*Prompt*:
Read through the listing below and return only the lines containing "flattened".
● ● ● ● ● ● ●
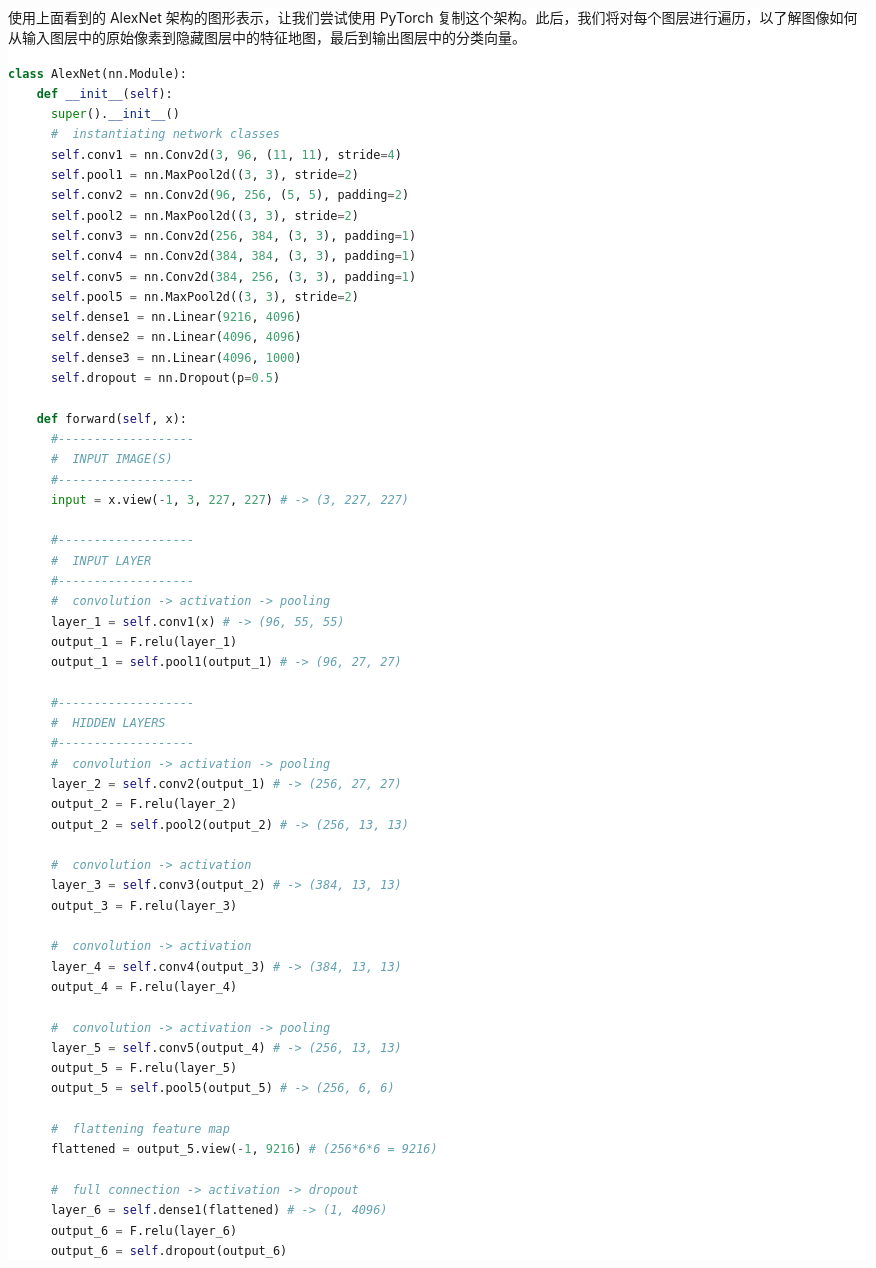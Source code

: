 使用上面看到的 AlexNet 架构的图形表示，让我们尝试使用 PyTorch 复制这个架构。此后，我们将对每个图层进行遍历，以了解图像如何从输入图层中的原始像素到隐藏图层中的特征地图，最后到输出图层中的分类向量。

```py
class AlexNet(nn.Module):
    def __init__(self):
      super().__init__()
      #  instantiating network classes
      self.conv1 = nn.Conv2d(3, 96, (11, 11), stride=4)
      self.pool1 = nn.MaxPool2d((3, 3), stride=2)
      self.conv2 = nn.Conv2d(96, 256, (5, 5), padding=2)
      self.pool2 = nn.MaxPool2d((3, 3), stride=2)
      self.conv3 = nn.Conv2d(256, 384, (3, 3), padding=1)
      self.conv4 = nn.Conv2d(384, 384, (3, 3), padding=1)
      self.conv5 = nn.Conv2d(384, 256, (3, 3), padding=1)
      self.pool5 = nn.MaxPool2d((3, 3), stride=2)
      self.dense1 = nn.Linear(9216, 4096)
      self.dense2 = nn.Linear(4096, 4096)
      self.dense3 = nn.Linear(4096, 1000)
      self.dropout = nn.Dropout(p=0.5)

    def forward(self, x):
      #-------------------
      #  INPUT IMAGE(S)
      #-------------------
      input = x.view(-1, 3, 227, 227) # -> (3, 227, 227)

      #-------------------
      #  INPUT LAYER
      #-------------------
      #  convolution -> activation -> pooling
      layer_1 = self.conv1(x) # -> (96, 55, 55)
      output_1 = F.relu(layer_1)
      output_1 = self.pool1(output_1) # -> (96, 27, 27)

      #-------------------
      #  HIDDEN LAYERS
      #-------------------
      #  convolution -> activation -> pooling
      layer_2 = self.conv2(output_1) # -> (256, 27, 27)
      output_2 = F.relu(layer_2)
      output_2 = self.pool2(output_2) # -> (256, 13, 13)

      #  convolution -> activation
      layer_3 = self.conv3(output_2) # -> (384, 13, 13)
      output_3 = F.relu(layer_3)

      #  convolution -> activation
      layer_4 = self.conv4(output_3) # -> (384, 13, 13)
      output_4 = F.relu(layer_4)

      #  convolution -> activation -> pooling
      layer_5 = self.conv5(output_4) # -> (256, 13, 13)
      output_5 = F.relu(layer_5)
      output_5 = self.pool5(output_5) # -> (256, 6, 6)

      #  flattening feature map
      flattened = output_5.view(-1, 9216) # (256*6*6 = 9216)

      #  full connection -> activation -> dropout
      layer_6 = self.dense1(flattened) # -> (1, 4096)
      output_6 = F.relu(layer_6)
      output_6 = self.dropout(output_6)

```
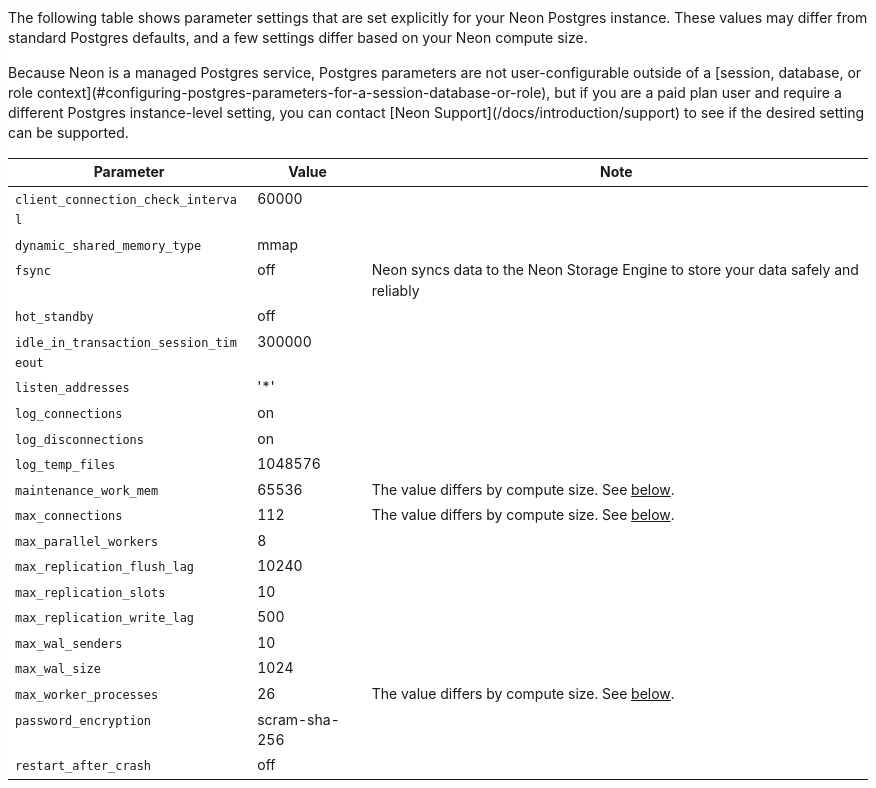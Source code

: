 The following table shows parameter settings that are set explicitly for your Neon Postgres instance. These values may differ from standard Postgres defaults, and a few settings differ based on your Neon compute size.

<Admonition type="note">
Because Neon is a managed Postgres service, Postgres parameters are not user-configurable outside of a [session, database, or role context](#configuring-postgres-parameters-for-a-session-database-or-role), but if you are a paid plan user and require a different Postgres instance-level setting, you can contact [Neon Support](/docs/introduction/support) to see if the desired setting can be supported.
</Admonition>

| Parameter                             | Value         | Note                                                                                                                                                                          |
| ------------------------------------- | ------------- | ----------------------------------------------------------------------------------------------------------------------------------------------------------------------------- |
| `client_connection_check_interval`    | 60000         |                                                                                                                                                                               |
| `dynamic_shared_memory_type`          | mmap          |                                                                                                                                                                               |
| `fsync`                               | off           | Neon syncs data to the Neon Storage Engine to store your data safely and reliably                                                                                             |
| `hot_standby`                         | off           |                                                                                                                                                                               |
| `idle_in_transaction_session_timeout` | 300000        |                                                                                                                                                                               |
| `listen_addresses`                    | '\*'          |                                                                                                                                                                               |
| `log_connections`                     | on            |                                                                                                                                                                               |
| `log_disconnections`                  | on            |                                                                                                                                                                               |
| `log_temp_files`                      | 1048576       |                                                                                                                                                                               |
| `maintenance_work_mem`                | 65536         | The value differs by compute size. See [below](#parameter-settings-that-differ-by-compute-size).                                                                              |
| `max_connections`                     | 112           | The value differs by compute size. See [below](#parameter-settings-that-differ-by-compute-size).                                                                              |
| `max_parallel_workers`                | 8             |                                                                                                                                                                               |
| `max_replication_flush_lag`           | 10240         |                                                                                                                                                                               |
| `max_replication_slots`               | 10            |                                                                                                                                                                               |
| `max_replication_write_lag`           | 500           |                                                                                                                                                                               |
| `max_wal_senders`                     | 10            |                                                                                                                                                                               |
| `max_wal_size`                        | 1024          |                                                                                                                                                                               |
| `max_worker_processes`                | 26            | The value differs by compute size. See [below](#parameter-settings-that-differ-by-compute-size).                                                                              |
| `password_encryption`                 | scram-sha-256 |                                                                                                                                                                               |
| `restart_after_crash`                 | off           |                                                                                                                                                                               |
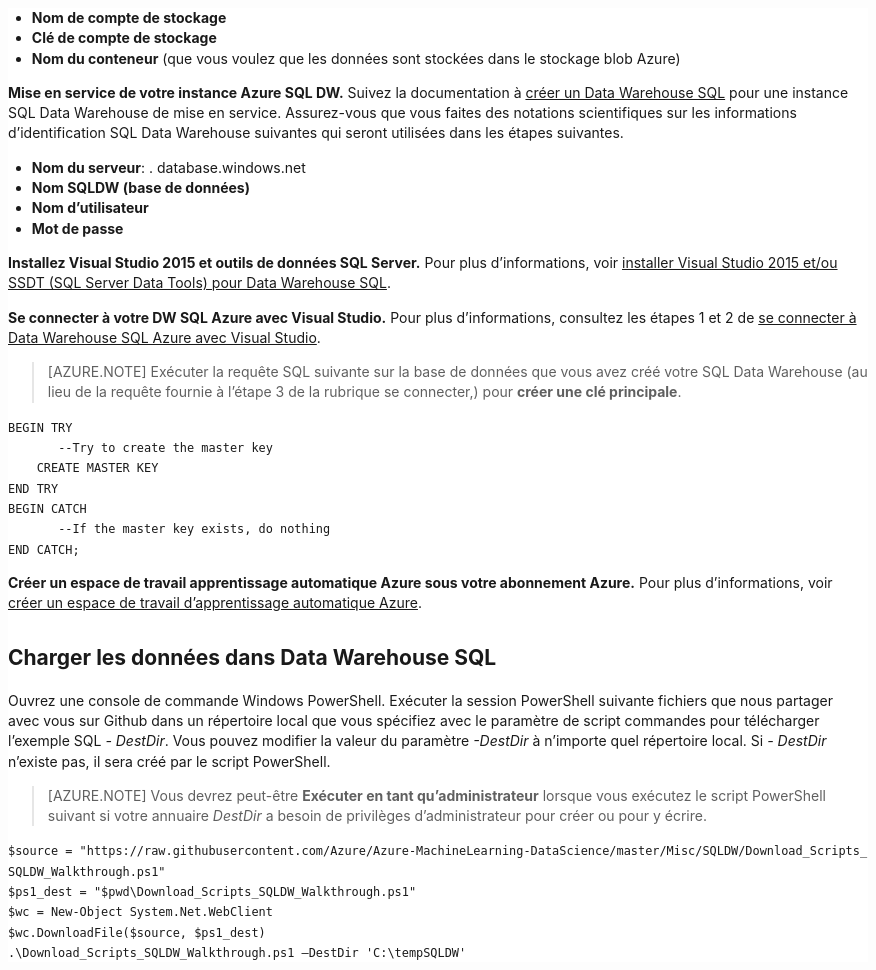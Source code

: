   - **Nom de compte de stockage**
  - **Clé de compte de stockage**
  - **Nom du conteneur** (que vous voulez que les données sont stockées dans le stockage blob Azure)

**Mise en service de votre instance Azure SQL DW.**
Suivez la documentation à [créer un Data Warehouse SQL](../sql-data-warehouse/sql-data-warehouse-get-started-provision.md) pour une instance SQL Data Warehouse de mise en service. Assurez-vous que vous faites des notations scientifiques sur les informations d’identification SQL Data Warehouse suivantes qui seront utilisées dans les étapes suivantes.

  - **Nom du serveur**: <server Name>. database.windows.net
  - **Nom SQLDW (base de données)**
  - **Nom d’utilisateur**
  - **Mot de passe**

**Installez Visual Studio 2015 et outils de données SQL Server.** Pour plus d’informations, voir [installer Visual Studio 2015 et/ou SSDT (SQL Server Data Tools) pour Data Warehouse SQL](../sql-data-warehouse/sql-data-warehouse-install-visual-studio.md).

**Se connecter à votre DW SQL Azure avec Visual Studio.** Pour plus d’informations, consultez les étapes 1 et 2 de [se connecter à Data Warehouse SQL Azure avec Visual Studio](../sql-data-warehouse/sql-data-warehouse-connect-overview.md).

>[AZURE.NOTE] Exécuter la requête SQL suivante sur la base de données que vous avez créé votre SQL Data Warehouse (au lieu de la requête fournie à l’étape 3 de la rubrique se connecter,) pour **créer une clé principale**.

    BEGIN TRY
           --Try to create the master key
        CREATE MASTER KEY
    END TRY
    BEGIN CATCH
           --If the master key exists, do nothing
    END CATCH;

**Créer un espace de travail apprentissage automatique Azure sous votre abonnement Azure.** Pour plus d’informations, voir [créer un espace de travail d’apprentissage automatique Azure](machine-learning-create-workspace.md).

## <a name="getdata"></a>Charger les données dans Data Warehouse SQL

Ouvrez une console de commande Windows PowerShell. Exécuter la session PowerShell suivante fichiers que nous partager avec vous sur Github dans un répertoire local que vous spécifiez avec le paramètre de script commandes pour télécharger l’exemple SQL *- DestDir*. Vous pouvez modifier la valeur du paramètre *-DestDir* à n’importe quel répertoire local. Si *- DestDir* n’existe pas, il sera créé par le script PowerShell.

>[AZURE.NOTE] Vous devrez peut-être **Exécuter en tant qu’administrateur** lorsque vous exécutez le script PowerShell suivant si votre annuaire *DestDir* a besoin de privilèges d’administrateur pour créer ou pour y écrire.

    $source = "https://raw.githubusercontent.com/Azure/Azure-MachineLearning-DataScience/master/Misc/SQLDW/Download_Scripts_SQLDW_Walkthrough.ps1"
    $ps1_dest = "$pwd\Download_Scripts_SQLDW_Walkthrough.ps1"
    $wc = New-Object System.Net.WebClient
    $wc.DownloadFile($source, $ps1_dest)
    .\Download_Scripts_SQLDW_Walkthrough.ps1 –DestDir 'C:\tempSQLDW'


[1]: ./media/machine-learning-data-science-process-sqldw-walkthrough/sql-walkthrough_26_1.png
[2]: ./media/machine-learning-data-science-process-sqldw-walkthrough/sql-walkthrough_28_1.png
[3]: ./media/machine-learning-data-science-process-sqldw-walkthrough/sql-walkthrough_35_1.png
[4]: ./media/machine-learning-data-science-process-sqldw-walkthrough/sql-walkthrough_36_1.png
[5]: ./media/machine-learning-data-science-process-sqldw-walkthrough/sql-walkthrough_39_1.png
[6]: ./media/machine-learning-data-science-process-sqldw-walkthrough/sql-walkthrough_42_1.png
[7]: ./media/machine-learning-data-science-process-sqldw-walkthrough/sql-walkthrough_44_1.png
[8]: ./media/machine-learning-data-science-process-sqldw-walkthrough/sql-walkthrough_46_1.png
[9]: ./media/machine-learning-data-science-process-sqldw-walkthrough/sql-walkthrough_71_1.png
[10]: ./media/machine-learning-data-science-process-sqldw-walkthrough/azuremltrain.png
[11]: ./media/machine-learning-data-science-process-sqldw-walkthrough/azuremlpublish.png
[12]: ./media/machine-learning-data-science-process-sqldw-walkthrough/ssmsconnect.png
[13]: ./media/machine-learning-data-science-process-sqldw-walkthrough/executescript.png
[14]: ./media/machine-learning-data-science-process-sqldw-walkthrough/sqlserverproperties.png
[15]: ./media/machine-learning-data-science-process-sqldw-walkthrough/sqldefaultdirs.png
[16]: ./media/machine-learning-data-science-process-sqldw-walkthrough/bulkimport.png
[17]: ./media/machine-learning-data-science-process-sqldw-walkthrough/amlreader.png
[18]: ./media/machine-learning-data-science-process-sqldw-walkthrough/amlscoring.png
[19]: ./media/machine-learning-data-science-process-sqldw-walkthrough/ps_download_scripts.png
[20]: ./media/machine-learning-data-science-process-sqldw-walkthrough/ps_load_data.png
[21]: ./media/machine-learning-data-science-process-sqldw-walkthrough/azcopy-overwrite.png
[22]: ./media/machine-learning-data-science-process-sqldw-walkthrough/ipnb-service-aml-1.png
[23]: ./media/machine-learning-data-science-process-sqldw-walkthrough/ipnb-service-aml-2.png
[24]: ./media/machine-learning-data-science-process-sqldw-walkthrough/ipnb-service-aml-3.png
[25]: ./media/machine-learning-data-science-process-sqldw-walkthrough/ipnb-service-aml-4.png
[26]: ./media/machine-learning-data-science-process-sqldw-walkthrough/tip_class_hist_1.png
[edit-metadata]: https://msdn.microsoft.com/library/azure/370b6676-c11c-486f-bf73-35349f842a66/
[select-columns]: https://msdn.microsoft.com/library/azure/1ec722fa-b623-4e26-a44e-a50c6d726223/
[import-data]: https://msdn.microsoft.com/library/azure/4e1b0fe6-aded-4b3f-a36f-39b8862b9004/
● ● ● ● ● ● ●
*Finished exercise*:
      flattened = output_5.view(-1, 9216) # (256*6*6 = 9216)
      layer_6 = self.dense1(flattened) # -> (1, 4096)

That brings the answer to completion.